Emily sintió un nudo en el estómago y se llevó la mano al bolsillo de la chaqueta donde guardaba las cartas dobladas de Arno. Puede que viajara sola, pero, aun sin saber por qué, no tenía la sensación de que el futuro fuera a reservarle nada tranquilo.
Puerto Shipu, cerca de Ningbo (China).
Un fino cordel negro envolvía y sujetaba el sencillo envoltorio de papel marrón. Ese método sencillo de envolver paquetes en la zona hacía que aquel tuviera un aspecto como el de cualquier otro, salvo por el hecho de no llevar distintivo alguno. Ni dirección, ni nombre, ni remitente.
El Bibliotecario tomó el paquete de la bolsa y lo guardó en el herrumbroso armario metálico. La puerta de goznes se cerró con un crujido considerable. Él la empujó un poco a fin de asegurarla en su sitio.
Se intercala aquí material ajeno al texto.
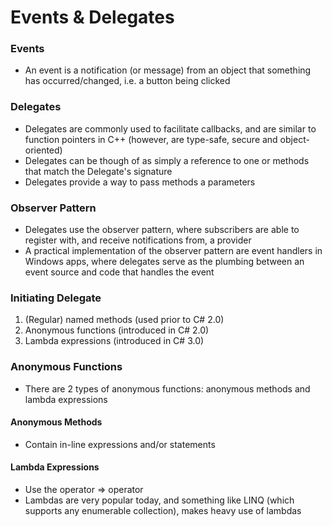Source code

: # Events & Delegates

### Events
- An event is a notification (or message) from an object that something has occurred/changed, i.e. a button being clicked 

### Delegates
- Delegates are commonly used to facilitate callbacks, and are similar to function pointers in C++ (however, are type-safe, secure and object-oriented)
- Delegates can be though of as simply a reference to one or methods that match the Delegate's signature
- Delegates provide a way to pass methods a parameters 

### Observer Pattern
- Delegates use the observer pattern, where subscribers are able to register with, and receive notifications from, a provider
- A practical implementation of the observer pattern are event handlers in Windows apps, where delegates serve as the plumbing between an event source and code that handles the event

### Initiating Delegate
1. (Regular) named methods (used prior to C# 2.0)
2. Anonymous functions (introduced in C# 2.0)
3. Lambda expressions (introduced in C# 3.0) 

### Anonymous Functions
- There are 2 types of anonymous functions: anonymous methods and lambda expressions

#### Anonymous Methods
- Contain in-line expressions and/or statements

#### Lambda Expressions
- Use the operator => operator
- Lambdas are very popular today, and something like LINQ (which supports any enumerable collection), makes heavy use of lambdas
Volvió a poner en su lugar el sencillo candado igual de oxidado que había retirado hacía unos momentos y lo aseguró dándole unos golpes con el puño cerrado.
Aquel era el duodécimo depósito desde su nombramiento y el Bibliotecario lo hizo con auténtica devoción. Había seguido al pie de la letra el sistema de trabajo indicado por su mentor hacía un año. Se aseguraba de que estaba solo y nadie le seguía, y también recorría una ruta intrincada desde su casa hasta el lugar de lanzamiento. El paquete se presentaba exactamente conforme a las especificaciones, con su formato preciso. No hablaba con nadie de aquella tarea y conservaba su puesto de trabajo.
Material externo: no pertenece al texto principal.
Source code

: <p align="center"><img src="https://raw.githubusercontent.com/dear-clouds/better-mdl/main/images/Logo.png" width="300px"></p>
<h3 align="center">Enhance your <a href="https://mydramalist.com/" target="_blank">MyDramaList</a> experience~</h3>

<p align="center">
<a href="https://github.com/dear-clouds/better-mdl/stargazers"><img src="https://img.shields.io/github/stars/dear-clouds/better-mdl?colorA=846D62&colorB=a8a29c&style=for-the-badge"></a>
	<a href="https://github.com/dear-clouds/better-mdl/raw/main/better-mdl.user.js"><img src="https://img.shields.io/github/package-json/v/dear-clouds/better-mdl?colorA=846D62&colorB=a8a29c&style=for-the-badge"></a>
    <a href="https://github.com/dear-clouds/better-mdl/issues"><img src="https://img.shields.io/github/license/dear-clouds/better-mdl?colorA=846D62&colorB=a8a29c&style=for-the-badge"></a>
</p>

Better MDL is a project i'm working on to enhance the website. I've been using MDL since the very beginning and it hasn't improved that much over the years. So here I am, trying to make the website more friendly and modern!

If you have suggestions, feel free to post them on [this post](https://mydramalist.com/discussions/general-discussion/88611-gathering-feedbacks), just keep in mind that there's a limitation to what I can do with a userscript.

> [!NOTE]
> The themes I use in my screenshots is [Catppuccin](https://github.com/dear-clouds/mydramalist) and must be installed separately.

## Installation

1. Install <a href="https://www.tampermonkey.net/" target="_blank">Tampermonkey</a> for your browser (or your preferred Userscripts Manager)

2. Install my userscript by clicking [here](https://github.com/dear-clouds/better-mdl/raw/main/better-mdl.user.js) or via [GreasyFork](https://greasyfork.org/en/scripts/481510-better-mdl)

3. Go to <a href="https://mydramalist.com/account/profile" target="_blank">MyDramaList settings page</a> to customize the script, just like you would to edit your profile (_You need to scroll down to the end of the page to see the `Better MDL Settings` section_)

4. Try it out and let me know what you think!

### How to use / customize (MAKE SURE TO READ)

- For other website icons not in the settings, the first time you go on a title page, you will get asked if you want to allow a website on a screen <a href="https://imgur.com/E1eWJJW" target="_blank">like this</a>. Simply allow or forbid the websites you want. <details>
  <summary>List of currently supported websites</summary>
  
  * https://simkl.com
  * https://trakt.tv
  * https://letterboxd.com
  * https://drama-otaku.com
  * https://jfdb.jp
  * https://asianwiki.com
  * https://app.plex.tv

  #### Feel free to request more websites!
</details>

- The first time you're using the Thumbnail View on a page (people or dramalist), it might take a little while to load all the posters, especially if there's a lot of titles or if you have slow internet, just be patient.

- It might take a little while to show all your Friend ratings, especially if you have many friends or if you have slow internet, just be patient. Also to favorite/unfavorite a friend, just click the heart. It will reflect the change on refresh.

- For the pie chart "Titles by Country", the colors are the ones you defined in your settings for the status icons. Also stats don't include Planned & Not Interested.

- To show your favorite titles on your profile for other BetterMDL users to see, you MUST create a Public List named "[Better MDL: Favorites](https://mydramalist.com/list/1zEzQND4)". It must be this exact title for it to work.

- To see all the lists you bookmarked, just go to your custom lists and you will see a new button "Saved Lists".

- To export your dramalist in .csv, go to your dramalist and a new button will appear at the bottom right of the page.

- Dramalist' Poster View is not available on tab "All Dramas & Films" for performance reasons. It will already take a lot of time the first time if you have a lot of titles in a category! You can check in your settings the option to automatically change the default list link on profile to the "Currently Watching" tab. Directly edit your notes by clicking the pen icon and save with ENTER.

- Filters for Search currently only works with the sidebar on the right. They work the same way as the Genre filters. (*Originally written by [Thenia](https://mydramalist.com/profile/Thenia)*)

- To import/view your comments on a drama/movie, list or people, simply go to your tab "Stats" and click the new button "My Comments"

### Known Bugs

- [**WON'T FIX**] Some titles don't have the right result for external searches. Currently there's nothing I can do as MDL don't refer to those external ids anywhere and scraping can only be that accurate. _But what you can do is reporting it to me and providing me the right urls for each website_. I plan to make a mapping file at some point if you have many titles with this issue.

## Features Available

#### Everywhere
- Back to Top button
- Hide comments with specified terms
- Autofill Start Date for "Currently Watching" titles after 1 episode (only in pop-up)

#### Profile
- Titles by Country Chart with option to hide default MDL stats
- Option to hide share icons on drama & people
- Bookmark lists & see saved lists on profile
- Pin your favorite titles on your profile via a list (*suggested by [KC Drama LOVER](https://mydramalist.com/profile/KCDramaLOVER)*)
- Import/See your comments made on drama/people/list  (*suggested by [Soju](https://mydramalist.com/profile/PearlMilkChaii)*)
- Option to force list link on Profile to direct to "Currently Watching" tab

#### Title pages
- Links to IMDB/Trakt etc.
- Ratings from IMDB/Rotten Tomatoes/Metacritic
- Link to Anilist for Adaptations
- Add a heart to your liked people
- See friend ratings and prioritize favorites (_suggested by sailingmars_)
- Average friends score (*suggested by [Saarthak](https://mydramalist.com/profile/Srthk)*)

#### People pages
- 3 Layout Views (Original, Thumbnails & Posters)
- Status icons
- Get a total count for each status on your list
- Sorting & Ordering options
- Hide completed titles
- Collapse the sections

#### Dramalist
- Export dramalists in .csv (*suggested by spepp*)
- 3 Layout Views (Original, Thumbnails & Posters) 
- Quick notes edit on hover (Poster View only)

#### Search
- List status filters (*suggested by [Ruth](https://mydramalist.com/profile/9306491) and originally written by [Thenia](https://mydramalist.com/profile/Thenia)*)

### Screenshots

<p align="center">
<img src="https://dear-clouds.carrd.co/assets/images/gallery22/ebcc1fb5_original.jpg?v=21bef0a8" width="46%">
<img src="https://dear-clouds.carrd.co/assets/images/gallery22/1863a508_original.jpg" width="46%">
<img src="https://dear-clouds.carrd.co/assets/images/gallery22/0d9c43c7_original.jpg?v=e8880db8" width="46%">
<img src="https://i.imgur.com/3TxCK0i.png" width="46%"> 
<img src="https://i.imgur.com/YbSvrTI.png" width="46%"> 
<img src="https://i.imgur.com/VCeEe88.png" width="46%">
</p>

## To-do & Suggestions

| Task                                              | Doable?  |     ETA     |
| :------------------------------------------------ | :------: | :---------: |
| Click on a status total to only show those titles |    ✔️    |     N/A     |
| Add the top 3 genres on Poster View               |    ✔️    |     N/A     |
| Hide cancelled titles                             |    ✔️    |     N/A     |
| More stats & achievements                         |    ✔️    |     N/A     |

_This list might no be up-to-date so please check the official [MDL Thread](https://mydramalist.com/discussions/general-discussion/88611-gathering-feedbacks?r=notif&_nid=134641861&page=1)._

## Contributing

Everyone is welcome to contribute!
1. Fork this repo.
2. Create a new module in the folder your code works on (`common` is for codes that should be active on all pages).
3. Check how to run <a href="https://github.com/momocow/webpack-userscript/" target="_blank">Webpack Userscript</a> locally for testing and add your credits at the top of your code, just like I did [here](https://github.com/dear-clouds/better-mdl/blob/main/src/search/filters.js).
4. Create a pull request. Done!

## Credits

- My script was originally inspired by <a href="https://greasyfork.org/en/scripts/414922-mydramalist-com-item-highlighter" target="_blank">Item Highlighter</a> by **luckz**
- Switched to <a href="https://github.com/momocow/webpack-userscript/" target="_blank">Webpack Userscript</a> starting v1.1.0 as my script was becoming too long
Respetaba las instrucciones de la carta y nunca se demoraba en el lugar del depósito. El viejo almacén pesquero estaba lejos, oculto entre los árboles que crecían a un lado del puerto. Se aseguró de que el armario estaba bien cerrado y se dirigió hacia la arboleda, donde tomó el camino de regreso a la ciudad.
Había alcanzado una noble meta otro mes más. El corazón del Bibliotecario se henchía de orgullo cada vez que participaba en un proyecto tan antiguo, cuyos detalles jamás llegaría a conocer en su totalidad.
En vuelo sobre el aeropuerto internacional
St. Paul (Minneapolis), 9.46 p.m. CST
«Usa esa mente historicista tuya, Emily». El consejo con que cerraba la última de sus misivas ponía la pelota en la cancha de Emily, a quien obligaba a realizar una investigación como es debido para descifrar las instrucciones. El maestro seguía siendo un docente de los pies a la cabeza incluso después de muerto y pedía a sus alumnos respuestas que exigían esfuerzo en vez de ponerse a criticarlos por haberse convertido en depósitos inmerecidos y no solicitados de saber.
«Y eso me parece muy sorprendente», pensó en su fuero interno. Emily profesaba admiración por los instintos de sus mejores profesores, pero le habría alegrado mucho disponer de la información necesaria sin necesidad de romperse la cabeza. Su entusiasmo era cada vez mayor y sobrellevaba muy mal la falta de detalles.